‘A&W’: Lana Del Rey’s rawest song yet
‘A&W’ is the absolute standout of Lana Del Rey’s ninth studio album, Did You Know That There’s a Tunnel Under Ocean Blvd. Del Rey is so keenly self-aware as a songwriter that when she ushers in new eras and albums, she takes the time to exorcise old ghosts, revisiting old motifs but emerging reinvented.
‘A&W’ is littered with old hallmarks of her aesthetic, most pointedly in the songs name, either meaning American whore or a nod to A&W Root Beer, the perfect balance of her unflinching take on female sexuality and a career-long preoccupation with distinctly American tokens of consumerism (see also: Born to Die: The Paradise Edition’s ‘Cola’, and ‘Diet Mountain Dew’).
Co-produced with Jack Antonoff, the song stars slow and morose, a resigned sadness about her mother clouding the opening: “I haven’t done a cartwheel since I was nine, I haven’t seen my mother in a long, long time.” Her fraught relationship with her mother has bled into her writing before, like on 2021’s ‘Black Bathing Suit’, when she declared: “I’m not friends with my mother but still love my dad.”

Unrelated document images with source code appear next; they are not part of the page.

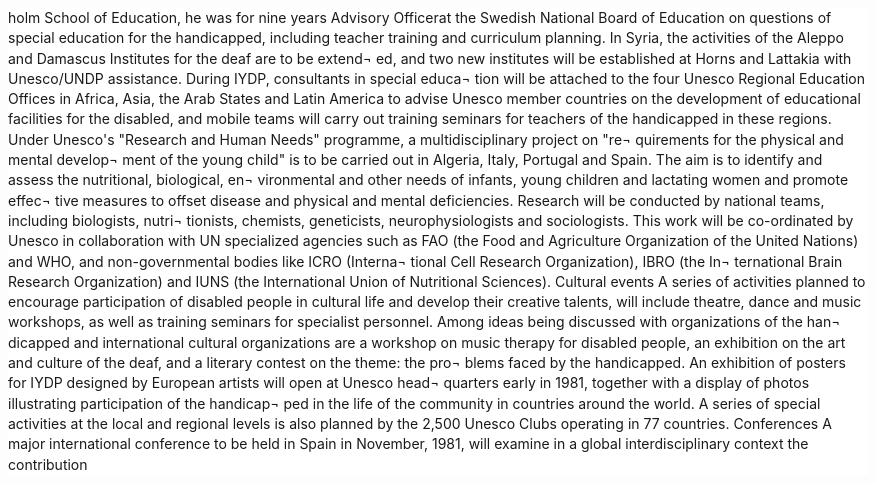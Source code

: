 holm School of Education, he was for nine years
Advisory Officerat the Swedish National Board of
Education on questions of special education for
the handicapped, including teacher training and
curriculum planning.
In Syria, the activities of the Aleppo and
Damascus Institutes for the deaf are to be extend¬
ed, and two new institutes will be established at
Horns and Lattakia with Unesco/UNDP
assistance.
During IYDP, consultants in special educa¬
tion will be attached to the four Unesco Regional
Education Offices in Africa, Asia, the Arab States
and Latin America to advise Unesco member
countries on the development of educational
facilities for the disabled, and mobile teams will
carry out training seminars for teachers of the
handicapped in these regions.
Under Unesco's "Research and Human Needs"
programme, a multidisciplinary project on "re¬
quirements for the physical and mental develop¬
ment of the young child" is to be carried out in
Algeria, Italy, Portugal and Spain. The aim is to
identify and assess the nutritional, biological, en¬
vironmental and other needs of infants, young
children and lactating women and promote effec¬
tive measures to offset disease and physical and
mental deficiencies. Research will be conducted
by national teams, including biologists, nutri¬
tionists, chemists, geneticists, neurophysiologists
and sociologists. This work will be co-ordinated
by Unesco in collaboration with UN specialized
agencies such as FAO (the Food and Agriculture
Organization of the United Nations) and WHO,
and non-governmental bodies like ICRO (Interna¬
tional Cell Research Organization), IBRO (the In¬
ternational Brain Research Organization) and
IUNS (the International Union of Nutritional
Sciences).
Cultural events
A series of activities planned to encourage
participation of disabled people in cultural life and
develop their creative talents, will include theatre,
dance and music workshops, as well as training
seminars for specialist personnel. Among ideas
being discussed with organizations of the han¬
dicapped and international cultural organizations
are a workshop on music therapy for disabled
people, an exhibition on the art and culture of the
deaf, and a literary contest on the theme: the pro¬
blems faced by the handicapped.
An exhibition of posters for IYDP designed
by European artists will open at Unesco head¬
quarters early in 1981, together with a display of
photos illustrating participation of the handicap¬
ped in the life of the community in countries
around the world.
A series of special activities at the local and
regional levels is also planned by the 2,500
Unesco Clubs operating in 77 countries.
Conferences
A major international conference to be held
in Spain in November, 1981, will examine in a
global interdisciplinary context the contribution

In a tongue-in-cheek pivot for someone constantly hounded by accusations of daddy issues, she effectively lets female figures fill the boots of the absentee fathers she used to sing about. She leverages that same painful relationship dynamic to taunt her lover in the song’s closing line: “Your mom called, I told her, you’re fucking up big time.”
She gives matriarchs a lot of power on ‘A&W’, in a twist that feels fresh and daring after drawing constant criticism for her penchant for older men. In her infamous ‘A Question For Culture’ post, she begged audiences to let her “go back to singing about being embodied, feeling beautiful by being in love even if the relationship is not perfect, or dancing for money – or whatever I want – without being crucified or saying that I’m glamorizing abuse??????”.
But on ‘A&W’, trysts with married men aren’t thrilling – “Sneaks out the back door to talk to me, I’m invisible, I’m invisible, look how you hold me” – but loveless and empty – “Ended up, we fuck on the hotel floor, it’s not about having someone to love me anymore.” On this track, the abusive relationships clung to in Born To Die and Ultraviolence have lost their lustre all on their own, a realization that feels like a poetic coming of age for Del Rey.
There’s a sense of fragmentation on ‘A&W,’ which is split into two parts: ‘American Whore’ and ‘Jimmy’. The first portion is melodic, with light strings and piano backing her romantic resignment: “Call him up, he comes over again – yeah, I know I’m over my head.”
This takes a sharp turn around the four-minute mark. The second half of ‘A&W’ is trappy, electronic and frenzied. Del Rey interpolates ‘Shimmy Shimmy Ko-Ko Bop’ by Little Anthony & The Imperials, a 50s soul track with a seedier tone that speaks to the manipulative relationship she’s suffering through.
It features that same resignment to loveless relationships but seems like a moment of self-acceptance at the same time, sealing her own fate with: “I don’t care, baby, I already lost my mind.”